(Dataset entries)
-------------------------
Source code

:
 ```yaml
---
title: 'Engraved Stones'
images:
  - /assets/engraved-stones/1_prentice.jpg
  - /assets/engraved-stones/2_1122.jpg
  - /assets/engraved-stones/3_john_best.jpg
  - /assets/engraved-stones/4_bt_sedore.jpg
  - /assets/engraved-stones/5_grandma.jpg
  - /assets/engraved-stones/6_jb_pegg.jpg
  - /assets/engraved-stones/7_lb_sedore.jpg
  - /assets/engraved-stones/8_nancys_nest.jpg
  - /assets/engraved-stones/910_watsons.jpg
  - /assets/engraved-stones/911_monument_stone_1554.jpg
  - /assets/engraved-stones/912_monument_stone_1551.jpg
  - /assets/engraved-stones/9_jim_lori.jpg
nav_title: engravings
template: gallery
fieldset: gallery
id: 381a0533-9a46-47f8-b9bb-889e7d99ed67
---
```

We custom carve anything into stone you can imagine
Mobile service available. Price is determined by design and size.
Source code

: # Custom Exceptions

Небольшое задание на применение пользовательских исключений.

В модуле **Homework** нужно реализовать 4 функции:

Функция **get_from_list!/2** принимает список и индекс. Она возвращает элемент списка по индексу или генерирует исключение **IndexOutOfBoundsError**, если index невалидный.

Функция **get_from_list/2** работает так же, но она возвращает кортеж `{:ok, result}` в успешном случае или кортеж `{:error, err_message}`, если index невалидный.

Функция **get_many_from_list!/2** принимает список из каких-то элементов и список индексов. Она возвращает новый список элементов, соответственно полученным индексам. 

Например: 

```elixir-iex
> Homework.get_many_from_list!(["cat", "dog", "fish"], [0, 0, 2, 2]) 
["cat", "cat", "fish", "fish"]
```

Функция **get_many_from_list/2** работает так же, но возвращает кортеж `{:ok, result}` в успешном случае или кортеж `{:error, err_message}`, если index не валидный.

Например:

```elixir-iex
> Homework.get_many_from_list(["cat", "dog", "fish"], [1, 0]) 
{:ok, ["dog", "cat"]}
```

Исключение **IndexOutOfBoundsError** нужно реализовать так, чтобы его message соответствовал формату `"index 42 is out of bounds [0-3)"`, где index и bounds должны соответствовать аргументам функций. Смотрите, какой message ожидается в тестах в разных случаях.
-------------------------
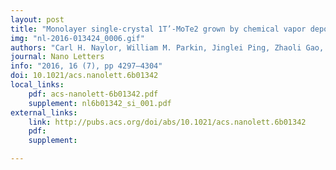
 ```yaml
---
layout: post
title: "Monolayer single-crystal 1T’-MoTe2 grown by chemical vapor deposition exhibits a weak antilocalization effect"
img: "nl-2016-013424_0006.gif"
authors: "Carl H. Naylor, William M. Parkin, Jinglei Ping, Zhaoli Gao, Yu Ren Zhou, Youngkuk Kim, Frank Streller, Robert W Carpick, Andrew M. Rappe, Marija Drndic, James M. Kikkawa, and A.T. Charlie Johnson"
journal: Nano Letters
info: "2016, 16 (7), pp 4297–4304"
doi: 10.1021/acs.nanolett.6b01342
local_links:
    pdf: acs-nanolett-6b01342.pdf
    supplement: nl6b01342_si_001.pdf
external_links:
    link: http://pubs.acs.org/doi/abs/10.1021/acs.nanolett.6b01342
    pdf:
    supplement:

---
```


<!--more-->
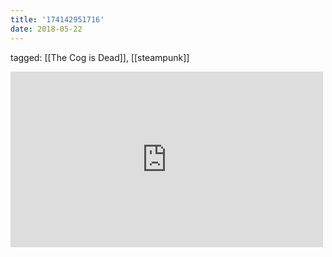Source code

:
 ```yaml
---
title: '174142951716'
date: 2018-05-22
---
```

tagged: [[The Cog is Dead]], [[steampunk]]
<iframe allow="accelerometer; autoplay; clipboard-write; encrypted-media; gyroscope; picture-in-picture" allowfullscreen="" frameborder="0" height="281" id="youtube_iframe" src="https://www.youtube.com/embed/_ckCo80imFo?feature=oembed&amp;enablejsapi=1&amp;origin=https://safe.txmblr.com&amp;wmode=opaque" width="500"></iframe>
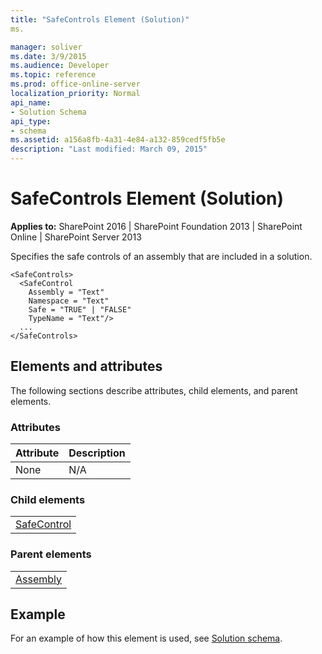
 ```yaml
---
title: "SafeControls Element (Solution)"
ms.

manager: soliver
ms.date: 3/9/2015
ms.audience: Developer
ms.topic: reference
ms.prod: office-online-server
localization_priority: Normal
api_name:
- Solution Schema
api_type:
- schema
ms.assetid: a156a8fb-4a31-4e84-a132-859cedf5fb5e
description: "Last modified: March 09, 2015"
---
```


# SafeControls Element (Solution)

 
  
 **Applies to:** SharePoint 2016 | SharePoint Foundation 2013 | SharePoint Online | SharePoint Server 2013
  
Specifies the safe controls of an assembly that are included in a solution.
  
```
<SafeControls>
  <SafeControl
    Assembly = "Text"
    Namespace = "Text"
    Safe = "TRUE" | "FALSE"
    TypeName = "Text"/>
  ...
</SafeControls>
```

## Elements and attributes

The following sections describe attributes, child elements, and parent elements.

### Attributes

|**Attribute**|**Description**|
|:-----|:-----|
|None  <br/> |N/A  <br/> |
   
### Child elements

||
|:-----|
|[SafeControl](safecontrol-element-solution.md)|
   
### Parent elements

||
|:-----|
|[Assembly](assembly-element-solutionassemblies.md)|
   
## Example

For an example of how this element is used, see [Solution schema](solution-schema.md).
-------------------------
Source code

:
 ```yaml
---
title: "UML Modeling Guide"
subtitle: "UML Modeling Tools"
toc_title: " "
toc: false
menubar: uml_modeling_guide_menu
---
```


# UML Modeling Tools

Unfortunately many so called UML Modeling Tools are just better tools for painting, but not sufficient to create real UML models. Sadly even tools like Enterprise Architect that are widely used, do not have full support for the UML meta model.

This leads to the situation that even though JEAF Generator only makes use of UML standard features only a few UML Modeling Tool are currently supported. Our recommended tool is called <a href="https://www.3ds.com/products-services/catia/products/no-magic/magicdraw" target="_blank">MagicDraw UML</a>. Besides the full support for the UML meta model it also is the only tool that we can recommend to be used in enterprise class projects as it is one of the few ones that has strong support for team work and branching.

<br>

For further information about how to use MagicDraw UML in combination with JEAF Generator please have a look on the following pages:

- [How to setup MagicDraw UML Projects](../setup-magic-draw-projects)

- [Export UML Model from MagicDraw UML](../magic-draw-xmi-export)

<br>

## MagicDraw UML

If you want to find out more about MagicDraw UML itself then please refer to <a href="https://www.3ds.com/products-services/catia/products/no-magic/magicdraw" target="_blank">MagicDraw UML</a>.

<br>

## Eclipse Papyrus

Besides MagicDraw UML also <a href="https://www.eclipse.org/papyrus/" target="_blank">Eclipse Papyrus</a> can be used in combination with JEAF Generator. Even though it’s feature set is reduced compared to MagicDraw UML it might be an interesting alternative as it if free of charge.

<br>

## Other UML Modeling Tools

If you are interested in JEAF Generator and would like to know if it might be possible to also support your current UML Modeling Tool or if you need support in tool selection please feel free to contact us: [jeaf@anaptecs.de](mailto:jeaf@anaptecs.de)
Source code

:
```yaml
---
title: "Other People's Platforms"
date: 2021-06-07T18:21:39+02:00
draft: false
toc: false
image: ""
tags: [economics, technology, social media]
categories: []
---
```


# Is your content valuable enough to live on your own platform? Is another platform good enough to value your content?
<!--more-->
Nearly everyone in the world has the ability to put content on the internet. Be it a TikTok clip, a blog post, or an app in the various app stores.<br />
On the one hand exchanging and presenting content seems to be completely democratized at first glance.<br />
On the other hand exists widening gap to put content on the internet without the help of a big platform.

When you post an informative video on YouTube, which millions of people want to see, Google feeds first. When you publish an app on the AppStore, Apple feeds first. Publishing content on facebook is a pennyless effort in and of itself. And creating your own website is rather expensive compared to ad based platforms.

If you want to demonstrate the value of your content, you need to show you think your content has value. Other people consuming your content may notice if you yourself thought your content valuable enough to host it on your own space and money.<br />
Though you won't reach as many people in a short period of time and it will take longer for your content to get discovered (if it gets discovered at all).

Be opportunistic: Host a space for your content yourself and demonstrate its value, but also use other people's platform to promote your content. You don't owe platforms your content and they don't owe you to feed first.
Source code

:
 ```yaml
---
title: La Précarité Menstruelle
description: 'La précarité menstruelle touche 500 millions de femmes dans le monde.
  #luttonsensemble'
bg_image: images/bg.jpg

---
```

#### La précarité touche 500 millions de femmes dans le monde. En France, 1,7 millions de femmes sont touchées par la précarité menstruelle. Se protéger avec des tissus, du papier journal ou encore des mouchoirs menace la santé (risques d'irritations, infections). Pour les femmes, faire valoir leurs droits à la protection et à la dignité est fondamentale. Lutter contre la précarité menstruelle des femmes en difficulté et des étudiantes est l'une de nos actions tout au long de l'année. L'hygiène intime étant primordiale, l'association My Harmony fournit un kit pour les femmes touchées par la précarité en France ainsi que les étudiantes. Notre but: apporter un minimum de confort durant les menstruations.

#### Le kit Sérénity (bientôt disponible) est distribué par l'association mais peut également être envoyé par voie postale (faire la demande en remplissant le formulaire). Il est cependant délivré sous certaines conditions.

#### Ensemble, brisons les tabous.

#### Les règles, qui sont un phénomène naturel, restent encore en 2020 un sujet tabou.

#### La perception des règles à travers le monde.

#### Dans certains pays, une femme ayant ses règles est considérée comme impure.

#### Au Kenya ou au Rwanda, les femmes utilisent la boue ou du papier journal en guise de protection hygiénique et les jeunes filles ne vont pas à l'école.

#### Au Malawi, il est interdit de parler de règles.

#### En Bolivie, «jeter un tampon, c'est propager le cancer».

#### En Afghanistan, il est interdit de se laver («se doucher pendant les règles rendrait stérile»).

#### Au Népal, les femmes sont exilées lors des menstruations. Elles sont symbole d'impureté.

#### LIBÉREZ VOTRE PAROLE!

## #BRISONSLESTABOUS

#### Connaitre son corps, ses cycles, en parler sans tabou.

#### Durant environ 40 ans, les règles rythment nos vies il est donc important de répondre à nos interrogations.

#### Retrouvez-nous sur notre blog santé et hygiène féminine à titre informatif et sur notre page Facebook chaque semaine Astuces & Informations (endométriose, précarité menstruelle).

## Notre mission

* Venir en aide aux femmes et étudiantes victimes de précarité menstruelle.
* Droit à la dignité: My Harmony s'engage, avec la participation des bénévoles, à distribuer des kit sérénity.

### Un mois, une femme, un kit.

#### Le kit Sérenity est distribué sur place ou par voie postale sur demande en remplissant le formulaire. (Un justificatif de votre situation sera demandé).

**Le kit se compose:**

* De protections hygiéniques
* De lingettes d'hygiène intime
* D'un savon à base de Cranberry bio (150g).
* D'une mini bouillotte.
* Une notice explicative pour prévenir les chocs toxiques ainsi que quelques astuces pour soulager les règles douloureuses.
-------------------------
Exercise details:
Show every line above in which the word "enough" appears.

Response area:
# Is your content valuable enough to live on your own platform? Is another platform good enough to value your content?
If you want to demonstrate the value of your content, you need to show you think your content has value. Other people consuming your content may notice if you yourself thought your content valuable enough to host it on your own space and money.<br />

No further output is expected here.